I was completely oblivious to any subtext – there’s the usual vampire themes rattling around in there, but being a film of the 80s, and a West Coast one, there’s more than a hint of gang mythology in there (the dinner in the cave smacks of a hazing, and the attack on the Surf-Nazis on the beach is a gang initiation if ever I saw one). But that was what made it frightening – particularly so. Not because this was the first time you saw the vampires for what they were, but because you saw them through Michael’s eyes. These were his friends: the people he thought he belonged with… suddenly become truly monstrous. When you’re a teenager like I was, the idea of belonging is so important, the desire to belong so all-consuming that it made Michael’s dilemma even worse. Lose your soul or lose your friends… you’d actually have to stop and think about that, wouldn’t you?
“The Lost Boys” was my vampire gateway-drug. After that, I convinced my dad to buy me the first three of Anne Rice‘s vampire books. We were on a ferry, and the newsagent-slash-bookshop happened to have all 3 of them in the wire spinner-rack outside. I knew enough to realise that if my parents were to pick one up and really look at it, I’d never be allowed to get the rest… so I went for broke. I read them back to back through northern France. I still have those same copies, broken-spined and dog-eared and smelling of teenage rebellion.
I scoured bookshops for vampire collections (chief among them, Parragon’s 1994 edition of The Giant Book of Vampires, edited by none other than Stephen Jones… Sometimes, I wish I could go back and explain to my younger self just how amusing I find that. She wouldn’t get it: how could she?) and smuggled them into the house, under the nose of my by now disapproving mother. I watched every vampire film I could get my hands on – and even waded my way through a not-terribly-well-dubbed version of “Der Kleine Vampir“.
It wasn’t all bad: watching all those vampire films meant I eventually discovered Near Dark – which I maintain is the best vampire movie ever made. It’s better than “The Lost Boys”, I admit… but while I love it, it’s never quite managed to edge David, Marco, Paul & Dwayne out. Nothing has. In such appalling affection do I hold that film, I’ve bought it three times (once on VHS, when I wore out my aunt’s copy; and twice on DVD. It was the very first DVD I bought).

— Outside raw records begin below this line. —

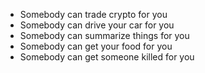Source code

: - Somebody can trade crypto for you
- Somebody can drive your car for you
- Somebody can summarize things for you
- Somebody can get your food for you
- Somebody can get someone killed for you 
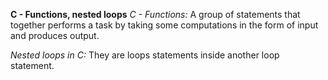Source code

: **C - Functions, nested loops**
*C - Functions:*
A group of statements that together performs a task by taking some computations in the form of input and produces output.

*Nested loops in C:*
They are loops statements inside another loop statement.
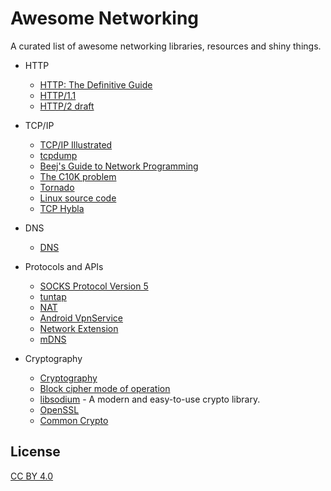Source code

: Awesome Networking
==================

A curated list of awesome networking libraries, resources and shiny things.

- HTTP
  - [HTTP: The Definitive Guide](http://shop.oreilly.com/product/9781565925090.do)
  - [HTTP/1.1](https://www.ietf.org/rfc/rfc2616.txt)
  - [HTTP/2 draft](https://tools.ietf.org/html/draft-ietf-httpbis-http2-16)

- TCP/IP
  - [TCP/IP Illustrated](https://www.google.com/search?q=TCP%2FIP+Illustrated&ie=utf-8&oe=utf-8&aq=t&gws_rd=ssl)
  - [tcpdump](http://www.tcpdump.org/tcpdump_man.html)
  - [Beej's Guide to Network Programming](http://beej.us/guide/bgnet/output/html/multipage/index.html)
  - [The C10K problem](http://www.kegel.com/c10k.html)
  - [Tornado](https://github.com/tornadoweb/tornado/blob/master/tornado/ioloop.py)
  - [Linux source code](https://github.com/torvalds/linux/tree/master/net/ipv4)
  - [TCP Hybla](http://www.mathcs.emory.edu/~cheung/Courses/558/Syllabus/Papers/TCP-Hybla.pdf)

- DNS
  - [DNS](https://www.ietf.org/rfc/rfc1035.txt)

- Protocols and APIs
  - [SOCKS Protocol Version 5](https://www.ietf.org/rfc/rfc1928.txt)
  - [tuntap](https://www.kernel.org/doc/Documentation/networking/tuntap.txt)
  - [NAT](https://www.ietf.org/rfc/rfc1631.txt)
  - [Android VpnService](http://developer.android.com/reference/android/net/VpnService.html)
  - [Network Extension](https://developer.apple.com/videos/wwdc/2015/?id=717)
  - [mDNS](https://tools.ietf.org/html/rfc6762)

- Cryptography
  - [Cryptography](http://online.stanford.edu/course/cryptography)
  - [Block cipher mode of operation](https://en.wikipedia.org/wiki/Block_cipher_mode_of_operation)
  - [libsodium](https://github.com/jedisct1/libsodium) - A modern and easy-to-use crypto library.
  - [OpenSSL](https://www.openssl.org/)
  - [Common Crypto](https://developer.apple.com/library/mac/documentation/Security/Conceptual/cryptoservices/GeneralPurposeCrypto/GeneralPurposeCrypto.html#//apple_ref/doc/uid/TP40011172-CH9-SW1)

License
-------

[CC BY 4.0](http://creativecommons.org/licenses/by/4.0/)

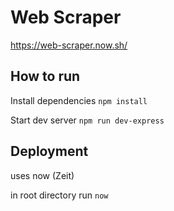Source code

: # Web Scraper

https://web-scraper.now.sh/

## How to run

Install dependencies
`npm install`

Start dev server
`npm run dev-express`

## Deployment

uses now (Zeit)

in root directory run
`now`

If it had been the film it was originally intended to be, complete with the tweenage, not teenage, vampires and the set-up for the sequel that never happened, “The Lost Girls”, I don’t think I could have loved it as much. Perhaps if I’d seen it at a different time, it wouldn’t have had such a hold on me – a hold that has lasted 17… 18 years thus far and shows no sign of letting up.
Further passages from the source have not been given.